Appeasement was the British and French strategy of making concessions to Hitler and Mussolini in the 1930s to avoid another world war.
The CED directly blames the failure of appeasement, alongside fascism and extreme nationalism, for the outbreak of World War II (KC-4.1.III).
Appeasement happened for specific reasons you should be able to name, including fear of repeating WWI, American isolationism, and Western distrust of the Soviet Union (KC-4.1.III.A).
Know the chain of concessions in order: remilitarization of the Rhineland, the invasion of Ethiopia, the Anschluss with Austria, and the Sudetenland at Munich in 1938.
The Munich Agreement is the single most-tested example of appeasement, so connect the two automatically on multiple choice.
Appeasement's failure shaped the Cold War, because Western leaders' 'never again Munich' mindset fed hardline policies and alliances like NATO in Unit 9.
Appeasement is the 1930s policy, led by Britain and France, of granting concessions to aggressive fascist states (especially Nazi Germany) to avoid war. The AP Euro CED names its failure as a direct cause of World War II under KC-4.1.III.
No. It delayed war by about a year at most.
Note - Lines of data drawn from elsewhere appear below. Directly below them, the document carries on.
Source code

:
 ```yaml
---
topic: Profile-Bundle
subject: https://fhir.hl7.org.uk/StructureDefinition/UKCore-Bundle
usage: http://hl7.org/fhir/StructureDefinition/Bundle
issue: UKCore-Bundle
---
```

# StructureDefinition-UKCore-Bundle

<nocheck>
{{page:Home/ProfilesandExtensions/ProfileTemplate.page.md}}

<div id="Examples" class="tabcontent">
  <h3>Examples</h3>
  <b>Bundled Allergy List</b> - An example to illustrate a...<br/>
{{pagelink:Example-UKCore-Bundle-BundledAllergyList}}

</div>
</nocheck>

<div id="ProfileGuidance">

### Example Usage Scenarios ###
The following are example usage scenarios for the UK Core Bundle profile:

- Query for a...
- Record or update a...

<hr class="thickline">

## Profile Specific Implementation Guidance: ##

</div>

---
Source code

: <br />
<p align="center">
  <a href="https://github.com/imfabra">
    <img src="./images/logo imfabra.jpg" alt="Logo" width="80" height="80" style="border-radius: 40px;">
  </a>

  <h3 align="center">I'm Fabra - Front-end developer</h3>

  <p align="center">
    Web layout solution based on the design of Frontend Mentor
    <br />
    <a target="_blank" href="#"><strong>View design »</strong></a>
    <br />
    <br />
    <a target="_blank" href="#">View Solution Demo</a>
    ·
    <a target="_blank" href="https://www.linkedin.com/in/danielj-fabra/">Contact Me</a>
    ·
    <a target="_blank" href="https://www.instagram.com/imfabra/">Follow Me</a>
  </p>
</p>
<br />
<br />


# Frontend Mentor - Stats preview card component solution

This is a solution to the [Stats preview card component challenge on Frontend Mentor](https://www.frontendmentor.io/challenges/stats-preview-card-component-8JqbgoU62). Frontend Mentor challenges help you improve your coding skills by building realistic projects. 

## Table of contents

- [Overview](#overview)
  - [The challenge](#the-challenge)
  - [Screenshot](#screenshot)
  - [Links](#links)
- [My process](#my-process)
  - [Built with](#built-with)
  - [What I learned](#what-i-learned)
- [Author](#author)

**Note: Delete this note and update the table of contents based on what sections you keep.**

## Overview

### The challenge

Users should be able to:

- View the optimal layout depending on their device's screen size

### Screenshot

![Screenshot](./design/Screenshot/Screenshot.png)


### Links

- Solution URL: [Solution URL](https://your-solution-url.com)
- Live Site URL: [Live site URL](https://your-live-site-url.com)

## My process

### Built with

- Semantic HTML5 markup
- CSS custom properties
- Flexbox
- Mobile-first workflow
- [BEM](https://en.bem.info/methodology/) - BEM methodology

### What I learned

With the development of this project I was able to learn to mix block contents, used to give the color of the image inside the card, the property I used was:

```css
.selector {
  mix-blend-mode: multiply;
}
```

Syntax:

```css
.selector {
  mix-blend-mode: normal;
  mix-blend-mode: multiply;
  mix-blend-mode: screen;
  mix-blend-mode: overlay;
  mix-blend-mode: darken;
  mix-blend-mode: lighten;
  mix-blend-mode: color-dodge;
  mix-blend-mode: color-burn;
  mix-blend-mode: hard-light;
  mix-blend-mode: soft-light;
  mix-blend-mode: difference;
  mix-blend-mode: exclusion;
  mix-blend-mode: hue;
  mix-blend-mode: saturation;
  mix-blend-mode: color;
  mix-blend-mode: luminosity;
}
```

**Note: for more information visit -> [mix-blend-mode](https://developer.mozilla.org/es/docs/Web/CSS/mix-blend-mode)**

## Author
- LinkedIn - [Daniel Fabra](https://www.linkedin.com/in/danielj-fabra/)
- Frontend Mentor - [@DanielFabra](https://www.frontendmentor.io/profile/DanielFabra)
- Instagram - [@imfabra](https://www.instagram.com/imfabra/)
After getting the Sudetenland at Munich in 1938, Hitler took the rest of Czechoslovakia in March 1939 and invaded Poland that September, which finally triggered British and French declarations of war.
Collective security means nations jointly resist any aggressor (the League of Nations model), while appeasement means buying the aggressor off with concessions. Collective security collapsed first in the 1930s, and appeasement was the fallback that also failed.
The CED gives three reasons: fear of repeating World War I's devastation, American isolationism that left them without U.S. support, and deep distrust of the communist Soviet Union that blocked an anti-fascist alliance. Together these made standing up to Hitler look riskier than conceding.
The Munich Agreement of September 1938, where Britain and France let Hitler annex the Sudetenland from Czechoslovakia without Czech input. Other CED-listed examples include the remilitarization of the Rhineland, the Italian invasion of Ethiopia, and the Anschluss with Austria.